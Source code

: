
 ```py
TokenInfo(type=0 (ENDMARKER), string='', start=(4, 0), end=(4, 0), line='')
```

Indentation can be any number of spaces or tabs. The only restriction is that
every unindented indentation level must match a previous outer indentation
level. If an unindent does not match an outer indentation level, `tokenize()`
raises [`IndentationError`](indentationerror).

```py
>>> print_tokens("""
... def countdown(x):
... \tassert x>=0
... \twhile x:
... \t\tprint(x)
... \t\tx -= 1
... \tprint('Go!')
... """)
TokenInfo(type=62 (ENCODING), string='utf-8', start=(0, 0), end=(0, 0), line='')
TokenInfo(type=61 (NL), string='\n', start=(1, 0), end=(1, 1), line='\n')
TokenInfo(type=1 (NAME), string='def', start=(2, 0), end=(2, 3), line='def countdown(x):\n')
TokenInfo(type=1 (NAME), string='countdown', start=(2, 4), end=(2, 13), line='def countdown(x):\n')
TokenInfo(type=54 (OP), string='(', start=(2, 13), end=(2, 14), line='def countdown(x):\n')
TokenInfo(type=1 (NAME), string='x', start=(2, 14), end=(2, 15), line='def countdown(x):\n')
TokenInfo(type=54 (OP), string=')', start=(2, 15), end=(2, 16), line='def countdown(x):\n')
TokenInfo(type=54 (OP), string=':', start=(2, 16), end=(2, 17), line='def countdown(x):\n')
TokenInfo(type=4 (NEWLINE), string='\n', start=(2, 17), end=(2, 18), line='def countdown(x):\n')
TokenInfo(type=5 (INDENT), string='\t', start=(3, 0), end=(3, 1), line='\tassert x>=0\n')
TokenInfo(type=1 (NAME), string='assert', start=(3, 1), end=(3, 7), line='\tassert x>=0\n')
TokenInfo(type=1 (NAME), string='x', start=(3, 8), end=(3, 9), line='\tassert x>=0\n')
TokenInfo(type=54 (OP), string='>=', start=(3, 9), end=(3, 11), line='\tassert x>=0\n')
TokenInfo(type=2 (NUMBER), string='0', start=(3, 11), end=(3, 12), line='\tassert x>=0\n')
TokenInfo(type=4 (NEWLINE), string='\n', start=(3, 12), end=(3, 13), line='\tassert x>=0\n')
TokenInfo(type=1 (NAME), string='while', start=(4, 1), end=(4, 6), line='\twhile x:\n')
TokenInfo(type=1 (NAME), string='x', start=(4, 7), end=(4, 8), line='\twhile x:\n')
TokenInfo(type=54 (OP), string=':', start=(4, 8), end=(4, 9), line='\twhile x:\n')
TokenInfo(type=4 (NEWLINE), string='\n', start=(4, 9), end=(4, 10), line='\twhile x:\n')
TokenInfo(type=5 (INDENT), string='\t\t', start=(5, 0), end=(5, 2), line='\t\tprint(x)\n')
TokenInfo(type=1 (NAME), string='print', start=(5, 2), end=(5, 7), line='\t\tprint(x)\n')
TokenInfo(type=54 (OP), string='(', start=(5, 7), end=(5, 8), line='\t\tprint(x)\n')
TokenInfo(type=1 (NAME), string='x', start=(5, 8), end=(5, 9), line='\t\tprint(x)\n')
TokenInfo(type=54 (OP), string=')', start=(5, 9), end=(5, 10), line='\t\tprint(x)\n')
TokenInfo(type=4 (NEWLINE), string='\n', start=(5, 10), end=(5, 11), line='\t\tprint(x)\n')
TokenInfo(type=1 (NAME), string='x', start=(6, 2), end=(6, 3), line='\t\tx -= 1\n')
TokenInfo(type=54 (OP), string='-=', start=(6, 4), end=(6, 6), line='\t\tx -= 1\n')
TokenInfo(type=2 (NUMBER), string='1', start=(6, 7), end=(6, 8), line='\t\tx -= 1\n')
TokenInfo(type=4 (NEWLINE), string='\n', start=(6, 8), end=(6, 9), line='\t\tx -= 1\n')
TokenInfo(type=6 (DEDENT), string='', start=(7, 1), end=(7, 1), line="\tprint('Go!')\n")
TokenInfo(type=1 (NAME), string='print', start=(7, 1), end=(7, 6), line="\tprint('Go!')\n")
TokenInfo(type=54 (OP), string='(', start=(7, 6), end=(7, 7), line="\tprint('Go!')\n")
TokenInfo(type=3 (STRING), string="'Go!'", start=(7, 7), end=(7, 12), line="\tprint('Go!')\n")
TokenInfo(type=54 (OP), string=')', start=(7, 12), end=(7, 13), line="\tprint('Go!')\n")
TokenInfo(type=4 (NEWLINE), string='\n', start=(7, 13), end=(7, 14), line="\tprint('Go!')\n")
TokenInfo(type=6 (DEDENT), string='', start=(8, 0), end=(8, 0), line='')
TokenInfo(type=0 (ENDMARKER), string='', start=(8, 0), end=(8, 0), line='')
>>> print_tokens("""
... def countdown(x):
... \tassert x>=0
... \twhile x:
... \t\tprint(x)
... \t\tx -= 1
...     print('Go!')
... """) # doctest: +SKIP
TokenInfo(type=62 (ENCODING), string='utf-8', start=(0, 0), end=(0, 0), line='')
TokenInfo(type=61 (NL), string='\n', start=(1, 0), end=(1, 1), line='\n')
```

== WHAT IS REQUIRED ==
Find the lines in the records that contain the word "level", then copy every one of them.

== EXPECTED OUTPUT ==
every unindented indentation level must match a previous outer indentation
level. If an unindent does not match an outer indentation level, `tokenize()`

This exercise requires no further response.